Skip to content

Mapping and vocabulary

During the mapping phase, OCR output is normalised before loading into the primary DwC+ABCD database. Field aliases are resolved using dwc_rules.toml, while controlled vocabulary values such as basisOfRecord and typeStatus are defined in vocab.toml.

See the configuration README for an overview of all available rule files.

Field mapping example

Create a custom alias for barcode by adding a [dwc.custom] section to the configuration:

[dwc.custom]
barcode = "catalogNumber"

With this configuration, the mapping functions convert data:

from dwc import configure_mappings, map_custom_schema, map_ocr_to_dwc

configure_mappings({"barcode": "catalogNumber"})
record = map_ocr_to_dwc({"barcode": "ABC123"})
custom = map_custom_schema({"barcode": "XYZ"})

Both record.catalogNumber and custom.catalogNumber are populated from the barcode field. See issue #156 for background on configuration-based schema mapping.

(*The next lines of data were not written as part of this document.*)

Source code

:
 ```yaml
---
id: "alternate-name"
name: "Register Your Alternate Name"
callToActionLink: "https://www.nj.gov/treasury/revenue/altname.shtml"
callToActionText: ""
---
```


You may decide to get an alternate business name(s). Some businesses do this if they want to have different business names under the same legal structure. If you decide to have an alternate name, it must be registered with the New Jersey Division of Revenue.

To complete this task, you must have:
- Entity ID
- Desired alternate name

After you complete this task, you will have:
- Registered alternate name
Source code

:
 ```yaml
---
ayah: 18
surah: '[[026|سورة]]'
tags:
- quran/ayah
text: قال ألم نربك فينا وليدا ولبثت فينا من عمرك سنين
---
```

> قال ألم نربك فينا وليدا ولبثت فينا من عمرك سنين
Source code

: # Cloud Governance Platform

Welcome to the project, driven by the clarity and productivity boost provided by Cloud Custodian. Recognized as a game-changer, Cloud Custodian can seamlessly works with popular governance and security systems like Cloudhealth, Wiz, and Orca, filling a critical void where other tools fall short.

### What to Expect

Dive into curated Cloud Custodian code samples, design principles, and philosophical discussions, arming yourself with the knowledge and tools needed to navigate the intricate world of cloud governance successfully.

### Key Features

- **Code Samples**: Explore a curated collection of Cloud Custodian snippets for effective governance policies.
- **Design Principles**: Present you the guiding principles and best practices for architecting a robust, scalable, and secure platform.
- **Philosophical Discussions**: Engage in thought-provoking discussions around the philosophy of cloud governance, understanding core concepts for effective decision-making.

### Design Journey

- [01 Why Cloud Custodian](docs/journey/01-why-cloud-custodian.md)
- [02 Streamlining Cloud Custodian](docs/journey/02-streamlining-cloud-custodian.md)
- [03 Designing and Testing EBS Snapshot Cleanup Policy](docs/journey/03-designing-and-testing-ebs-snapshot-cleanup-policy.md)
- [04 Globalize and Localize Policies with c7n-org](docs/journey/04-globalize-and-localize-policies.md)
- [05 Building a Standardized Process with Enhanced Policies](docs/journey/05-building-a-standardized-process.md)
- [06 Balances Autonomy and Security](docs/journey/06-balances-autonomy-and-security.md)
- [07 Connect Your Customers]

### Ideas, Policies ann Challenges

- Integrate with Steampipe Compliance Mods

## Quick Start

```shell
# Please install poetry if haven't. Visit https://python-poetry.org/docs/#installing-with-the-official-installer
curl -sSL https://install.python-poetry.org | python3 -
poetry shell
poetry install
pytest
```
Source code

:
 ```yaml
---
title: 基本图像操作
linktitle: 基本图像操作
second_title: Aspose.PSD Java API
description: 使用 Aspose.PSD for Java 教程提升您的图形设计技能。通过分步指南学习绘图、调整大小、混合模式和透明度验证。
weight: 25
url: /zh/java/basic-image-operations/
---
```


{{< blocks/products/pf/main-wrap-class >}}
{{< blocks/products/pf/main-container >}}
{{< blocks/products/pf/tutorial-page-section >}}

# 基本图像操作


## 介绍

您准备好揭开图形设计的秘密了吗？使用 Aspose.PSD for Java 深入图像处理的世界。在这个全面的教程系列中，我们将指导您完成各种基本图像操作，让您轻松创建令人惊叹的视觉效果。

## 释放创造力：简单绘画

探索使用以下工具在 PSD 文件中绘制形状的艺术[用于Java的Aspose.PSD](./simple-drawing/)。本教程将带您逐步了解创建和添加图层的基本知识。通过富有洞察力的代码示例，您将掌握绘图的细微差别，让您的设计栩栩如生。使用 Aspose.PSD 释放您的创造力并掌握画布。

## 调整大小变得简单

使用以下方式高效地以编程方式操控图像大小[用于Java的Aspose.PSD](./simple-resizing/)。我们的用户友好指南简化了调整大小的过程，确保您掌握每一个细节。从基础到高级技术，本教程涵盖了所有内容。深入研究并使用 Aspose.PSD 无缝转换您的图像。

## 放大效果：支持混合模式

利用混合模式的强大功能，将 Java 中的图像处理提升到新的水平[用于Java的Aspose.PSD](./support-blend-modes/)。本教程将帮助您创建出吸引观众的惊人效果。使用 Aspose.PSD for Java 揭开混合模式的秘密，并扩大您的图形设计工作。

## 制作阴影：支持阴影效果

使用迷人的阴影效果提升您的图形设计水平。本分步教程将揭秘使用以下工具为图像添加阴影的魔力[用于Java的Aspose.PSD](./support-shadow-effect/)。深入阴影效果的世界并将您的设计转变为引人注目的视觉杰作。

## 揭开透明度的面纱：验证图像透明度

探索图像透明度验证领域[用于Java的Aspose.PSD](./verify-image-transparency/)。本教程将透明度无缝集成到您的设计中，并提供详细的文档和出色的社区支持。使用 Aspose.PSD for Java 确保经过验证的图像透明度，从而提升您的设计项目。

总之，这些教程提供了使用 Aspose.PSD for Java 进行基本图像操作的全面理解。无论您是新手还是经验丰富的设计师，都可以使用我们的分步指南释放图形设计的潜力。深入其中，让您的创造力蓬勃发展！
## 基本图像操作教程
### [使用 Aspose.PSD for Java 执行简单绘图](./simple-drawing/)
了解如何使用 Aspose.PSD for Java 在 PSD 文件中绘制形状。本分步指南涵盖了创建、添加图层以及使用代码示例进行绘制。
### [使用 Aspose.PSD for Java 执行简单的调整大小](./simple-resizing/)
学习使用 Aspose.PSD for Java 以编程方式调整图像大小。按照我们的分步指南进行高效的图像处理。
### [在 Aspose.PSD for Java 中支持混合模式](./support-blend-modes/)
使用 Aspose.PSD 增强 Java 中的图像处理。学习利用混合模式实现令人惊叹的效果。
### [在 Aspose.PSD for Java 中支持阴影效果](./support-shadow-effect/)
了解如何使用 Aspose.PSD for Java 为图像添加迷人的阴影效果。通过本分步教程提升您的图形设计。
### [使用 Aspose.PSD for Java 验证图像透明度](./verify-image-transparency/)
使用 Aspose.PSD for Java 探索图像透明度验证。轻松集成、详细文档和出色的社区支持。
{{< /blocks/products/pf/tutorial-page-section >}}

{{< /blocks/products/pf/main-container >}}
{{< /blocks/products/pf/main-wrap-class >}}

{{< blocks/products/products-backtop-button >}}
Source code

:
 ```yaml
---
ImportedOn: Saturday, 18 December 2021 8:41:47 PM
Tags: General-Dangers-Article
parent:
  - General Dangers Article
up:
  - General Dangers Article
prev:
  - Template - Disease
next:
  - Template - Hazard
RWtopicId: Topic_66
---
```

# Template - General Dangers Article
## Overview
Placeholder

The default rules already map common labels such as collector number to recordNumber via dwc_rules.toml.

Future work

Additional mapping rules will be populated in config/rules/dwc_rules.toml and config/rules/vocab.toml (issue #157).

Vocabulary normalisation example

Controlled terms such as basisOfRecord are harmonised via vocab.toml:

from dwc import normalize_vocab

normalize_vocab("herbarium sheet", "basisOfRecord")

This call returns "PreservedSpecimen".

Passing "field note" instead normalises the value to "HumanObservation".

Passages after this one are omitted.